* What is expected *
Extract all lines from the data beneath that include the word "notebooks".

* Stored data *
──────
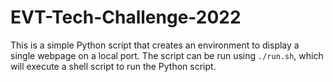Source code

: # EVT-Tech-Challenge-2022

This is a simple Python script that creates an environment to display a single webpage on a local port.  The script can be run using ```./run.sh```, which will execute a shell script to run the Python script.
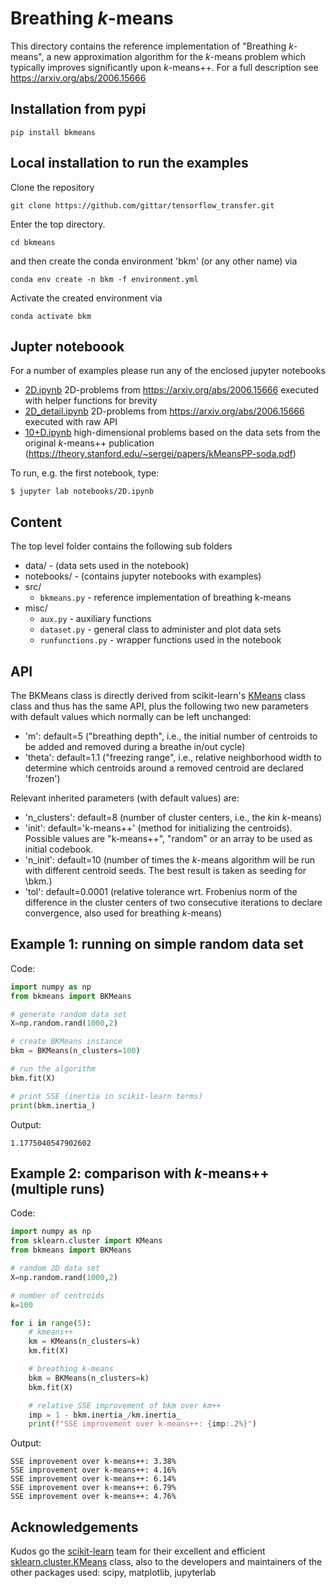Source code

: 
# Breathing *k*-means

This directory contains the reference implementation of "Breathing *k*-means", a new approximation algorithm for the $k$-means problem which typically improves significantly upon $k$-means++. For a full description see https://arxiv.org/abs/2006.15666 


## Installation from pypi
```
pip install bkmeans
```
## Local installation to run the examples
Clone the repository

```shell
git clone https://github.com/gittar/tensorflow_transfer.git
```
Enter the top directory.

```shell
cd bkmeans
```
 and then create the conda environment 'bkm' (or any other name) via

```shell
conda env create -n bkm -f environment.yml
```
Activate the created environment via

```shell
conda activate bkm
```

## Jupter noteboook

 For a number of examples please run any of the enclosed jupyter notebooks
 
 * [2D.ipynb](notebooks/2D.ipynb) 2D-problems from https://arxiv.org/abs/2006.15666 executed with helper functions for brevity
 * [2D_detail.ipynb](notebooks/2D_detail.ipynb) 2D-problems from https://arxiv.org/abs/2006.15666 executed with raw API
 * [10+D.ipynb](notebooks/10+D.ipynb) high-dimensional problems based on the data sets from the original $k$-means++ publication (https://theory.stanford.edu/~sergei/papers/kMeansPP-soda.pdf)

 To run, e.g. the first notebook, type:

```shell
$ jupyter lab notebooks/2D.ipynb
```

## Content
The top level folder contains the following sub folders
* data/ - (data sets used in the notebook)
* notebooks/ - (contains jupyter notebooks with examples)
* src/  
  * ``bkmeans.py`` - reference implementation of breathing k-means
* misc/
  * ``aux.py`` - auxiliary functions
  * `dataset.py` - general class to administer and plot data sets
  * `runfunctions.py`  - wrapper functions used in the notebook

## API

The BKMeans class is directly derived from scikit-learn's [KMeans](https://scikit-learn.org/stable/modules/generated/sklearn.cluster.KMeans.html#sklearn.cluster.KMeans) class class and thus has the same API, plus the following two new parameters with default values which normally can be left unchanged:
*  'm': default=5 ("breathing depth", i.e., the initial number of centroids to be added and removed during a breathe in/out cycle)
*  'theta': default=1.1 ("freezing range", i.e., relative neighborhood width to determine which centroids around a removed centroid are declared 'frozen')

Relevant inherited parameters (with default values) are:
*  'n\_clusters': default=8 (number of cluster centers, i.e., the *k*in *k*-means)
*  'init': default='k-means++' (method for initializing the centroids). Possible values are "k-means++", "random" or an array to be used as initial codebook.
*  'n\_init': default=10 (number of times the *k*-means algorithm will be run with different centroid seeds. The best result is taken as seeding for \bkm.)
*  'tol': default=0.0001 (relative tolerance wrt. Frobenius norm  of the difference in the cluster centers of two consecutive iterations to declare convergence, also used for breathing *k*-means)

## Example 1: running on simple random data set
Code:
```python
import numpy as np
from bkmeans import BKMeans

# generate random data set
X=np.random.rand(1000,2)

# create BKMeans instance
bkm = BKMeans(n_clusters=100)

# run the algorithm
bkm.fit(X)

# print SSE (inertia in scikit-learn terms)
print(bkm.inertia_)
```
Output:
```
1.1775040547902602
```

## Example 2: comparison with *k*-means++ (multiple runs)
Code:
```python
import numpy as np
from sklearn.cluster import KMeans
from bkmeans import BKMeans

# random 2D data set
X=np.random.rand(1000,2)

# number of centroids
k=100

for i in range(5):
    # kmeans++
    km = KMeans(n_clusters=k)
    km.fit(X)

    # breathing k-means
    bkm = BKMeans(n_clusters=k)
    bkm.fit(X)

    # relative SSE improvement of bkm over km++
    imp = 1 - bkm.inertia_/km.inertia_
    print(f"SSE improvement over k-means++: {imp:.2%}")
```
Output:

```
SSE improvement over k-means++: 3.38%
SSE improvement over k-means++: 4.16%
SSE improvement over k-means++: 6.14%
SSE improvement over k-means++: 6.79%
SSE improvement over k-means++: 4.76%
```

## Acknowledgements
Kudos go the [scikit-learn](https://scikit-learn.org/) team  for their excellent and efficient  [sklearn.cluster.KMeans](https://scikit-learn.org/stable/modules/generated/sklearn.cluster.KMeans.html#sklearn.cluster.KMeans) class, also to the developers and maintainers of the other packages used: scipy, matplotlib, jupyterlab


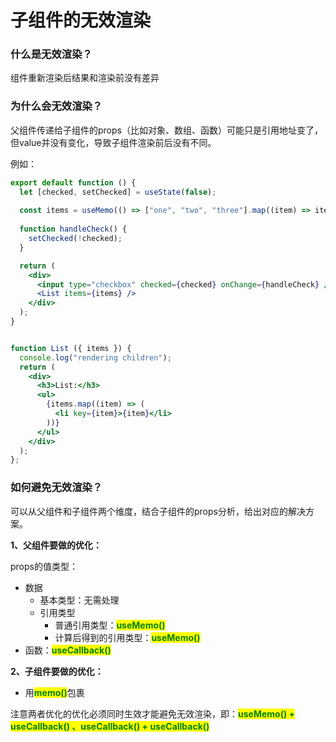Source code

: # 子组件的无效渲染

### 什么是无效渲染？

组件重新渲染后结果和渲染前没有差异



### 为什么会无效渲染？

父组件传递给子组件的props（比如对象、数组、函数）可能只是引用地址变了，但value并没有变化，导致子组件渲染前后没有不同。

例如：

```jsx
export default function () {
  let [checked, setChecked] = useState(false);
  
  const items = useMemo(() => ["one", "two", "three"].map((item) => item.toUpperCase()), []);
  
  function handleCheck() {
    setChecked(!checked);
  }

  return (
    <div>
      <input type="checkbox" checked={checked} onChange={handleCheck} /> 大小写敏感
      <List items={items} />
    </div>
  );
}


function List ({ items }) {
  console.log("rendering children");
  return (
    <div>
      <h3>List:</h3>
      <ul>
        {items.map((item) => (
          <li key={item}>{item}</li>
        ))}
      </ul>
    </div>
  );
};
```

###

### 如何避免无效渲染？

可以从父组件和子组件两个维度，结合子组件的props分析，给出对应的解决方案。

**1、父组件要做的优化：**

props的值类型：

* 数据
  * 基本类型：无需处理
  * 引用类型
    * 普通引用类型：<mark style="color:green;">**useMemo()**</mark>
    * 计算后得到的引用类型：<mark style="color:green;">**useMemo()**</mark>
* 函数：<mark style="color:green;">**useCallback()**</mark>



**2、子组件要做的优化：**

* 用<mark style="color:green;">**memo()**</mark>包裹



注意两者优化的优化必须同时生效才能避免无效渲染，即：<mark style="color:green;">**useMemo() + useCallback() 、useCallback() + useCallback()**</mark>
──────
* Your response *
 For a number of examples please run any of the enclosed jupyter notebooks
 * [2D.ipynb](notebooks/2D.ipynb) 2D-problems from https://arxiv.org/abs/2006.15666 executed with helper functions for brevity
 * [2D_detail.ipynb](notebooks/2D_detail.ipynb) 2D-problems from https://arxiv.org/abs/2006.15666 executed with raw API
 * [10+D.ipynb](notebooks/10+D.ipynb) high-dimensional problems based on the data sets from the original $k$-means++ publication (https://theory.stanford.edu/~sergei/papers/kMeansPP-soda.pdf)
$ jupyter lab notebooks/2D.ipynb
* notebooks/ - (contains jupyter notebooks with examples)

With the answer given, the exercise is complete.